Share your dilemmas and get honest opinions from other Mumsnetters.

To find conversations with my dh exasperating?

36 replies

Babytigger · 24/03/2018 09:05

Dh travels 40 minutes to his hometown for a haircut. That's fine, he's comfortable going there. I take our sons at the same time and they all get their hair cut. The haircuts are nothing special but I just go along with dh.

Me this morning to dh "the ds's need a haircut". (It's been 6 weeks and as they have longer styles it really needs doing).

Dh then spends about 10 minutes arguing with me that they had it cut 2 weeks ago, they didn't, and we eventually establish that it HAS been 6 weeks. He even checked his work diary Hmm

Dh says it's too far to go and I should just find somewhere local for the boys, as he's alright for a haircut.

I agree it would be good to find somewhere local so I text a friend, asked where she gets her sons hairs done, I have a quick google, find somewhere a 10 minutes drive away with good photos and reviews.

I tell dh, suggest we try it today or sometime, I suggested we drive past on our way out today, if they look busy maybe try again next week over the Easter holidays.
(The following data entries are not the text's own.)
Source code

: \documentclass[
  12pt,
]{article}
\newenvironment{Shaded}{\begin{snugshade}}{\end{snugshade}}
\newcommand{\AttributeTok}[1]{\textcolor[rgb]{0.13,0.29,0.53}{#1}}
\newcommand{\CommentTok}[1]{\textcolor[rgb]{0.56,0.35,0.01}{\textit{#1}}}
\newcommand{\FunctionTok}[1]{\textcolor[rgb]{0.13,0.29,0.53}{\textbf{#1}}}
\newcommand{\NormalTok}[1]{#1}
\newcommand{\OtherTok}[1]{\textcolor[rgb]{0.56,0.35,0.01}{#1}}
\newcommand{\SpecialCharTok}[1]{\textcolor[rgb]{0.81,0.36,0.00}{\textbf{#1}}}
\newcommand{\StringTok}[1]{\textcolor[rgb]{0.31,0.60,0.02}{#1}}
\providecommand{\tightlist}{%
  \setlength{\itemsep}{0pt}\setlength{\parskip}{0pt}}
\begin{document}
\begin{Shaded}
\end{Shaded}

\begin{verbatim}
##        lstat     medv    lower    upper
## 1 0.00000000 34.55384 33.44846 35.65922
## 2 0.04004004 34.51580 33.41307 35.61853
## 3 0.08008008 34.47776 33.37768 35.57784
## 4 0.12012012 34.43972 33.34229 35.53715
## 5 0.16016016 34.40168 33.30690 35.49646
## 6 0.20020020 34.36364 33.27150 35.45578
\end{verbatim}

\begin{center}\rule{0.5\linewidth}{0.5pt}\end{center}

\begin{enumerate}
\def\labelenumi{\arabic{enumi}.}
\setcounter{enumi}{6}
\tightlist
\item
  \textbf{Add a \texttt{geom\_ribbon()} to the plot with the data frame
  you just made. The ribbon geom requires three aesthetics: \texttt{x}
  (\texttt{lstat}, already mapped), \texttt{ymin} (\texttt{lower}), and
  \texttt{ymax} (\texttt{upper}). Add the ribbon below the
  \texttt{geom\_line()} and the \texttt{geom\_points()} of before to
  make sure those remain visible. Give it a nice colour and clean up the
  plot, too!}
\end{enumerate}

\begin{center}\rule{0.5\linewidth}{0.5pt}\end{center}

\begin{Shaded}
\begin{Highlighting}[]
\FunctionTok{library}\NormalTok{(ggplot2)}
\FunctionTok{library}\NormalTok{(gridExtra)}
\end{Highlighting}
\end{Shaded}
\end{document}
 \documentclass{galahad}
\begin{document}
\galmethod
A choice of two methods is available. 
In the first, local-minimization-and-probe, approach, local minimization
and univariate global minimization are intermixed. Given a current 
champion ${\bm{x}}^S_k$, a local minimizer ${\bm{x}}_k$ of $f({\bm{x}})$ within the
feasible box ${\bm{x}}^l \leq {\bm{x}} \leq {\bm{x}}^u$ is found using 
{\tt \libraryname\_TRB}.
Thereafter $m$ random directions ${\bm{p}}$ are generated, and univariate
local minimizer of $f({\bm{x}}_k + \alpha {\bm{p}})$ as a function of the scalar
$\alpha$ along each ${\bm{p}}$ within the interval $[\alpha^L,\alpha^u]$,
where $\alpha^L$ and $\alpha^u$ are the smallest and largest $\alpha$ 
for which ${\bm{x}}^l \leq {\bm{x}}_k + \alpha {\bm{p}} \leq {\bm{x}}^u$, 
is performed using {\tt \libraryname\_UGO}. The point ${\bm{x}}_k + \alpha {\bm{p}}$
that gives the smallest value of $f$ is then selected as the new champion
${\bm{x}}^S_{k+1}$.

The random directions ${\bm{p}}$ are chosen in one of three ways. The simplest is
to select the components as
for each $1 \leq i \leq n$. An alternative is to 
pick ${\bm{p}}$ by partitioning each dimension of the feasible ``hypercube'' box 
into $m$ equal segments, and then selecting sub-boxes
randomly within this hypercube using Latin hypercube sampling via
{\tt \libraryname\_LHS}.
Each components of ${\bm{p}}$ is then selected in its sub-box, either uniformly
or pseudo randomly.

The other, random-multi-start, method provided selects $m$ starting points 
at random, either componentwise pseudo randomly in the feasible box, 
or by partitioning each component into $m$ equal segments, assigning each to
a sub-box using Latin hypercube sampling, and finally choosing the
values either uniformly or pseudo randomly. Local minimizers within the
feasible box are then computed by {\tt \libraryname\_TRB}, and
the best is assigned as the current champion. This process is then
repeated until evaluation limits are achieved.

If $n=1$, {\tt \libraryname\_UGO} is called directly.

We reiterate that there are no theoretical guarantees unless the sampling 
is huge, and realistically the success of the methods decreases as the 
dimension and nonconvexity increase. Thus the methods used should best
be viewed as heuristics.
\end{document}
Dh then says there's no point as it's just as quick to go to his usual place, and that if you find somewhere good you might as well stick with it.

No resolution, no haircuts.

OP posts:
YoohooDorothy · 24/03/2018 09:54

Oh fgs is this one of those threads where everyone jumps on the OP for no reason whatsoever?

Yes I would find that annoying too. He says you should find somewhere local as it would be easier, so you do just that and he now says there's no point changing.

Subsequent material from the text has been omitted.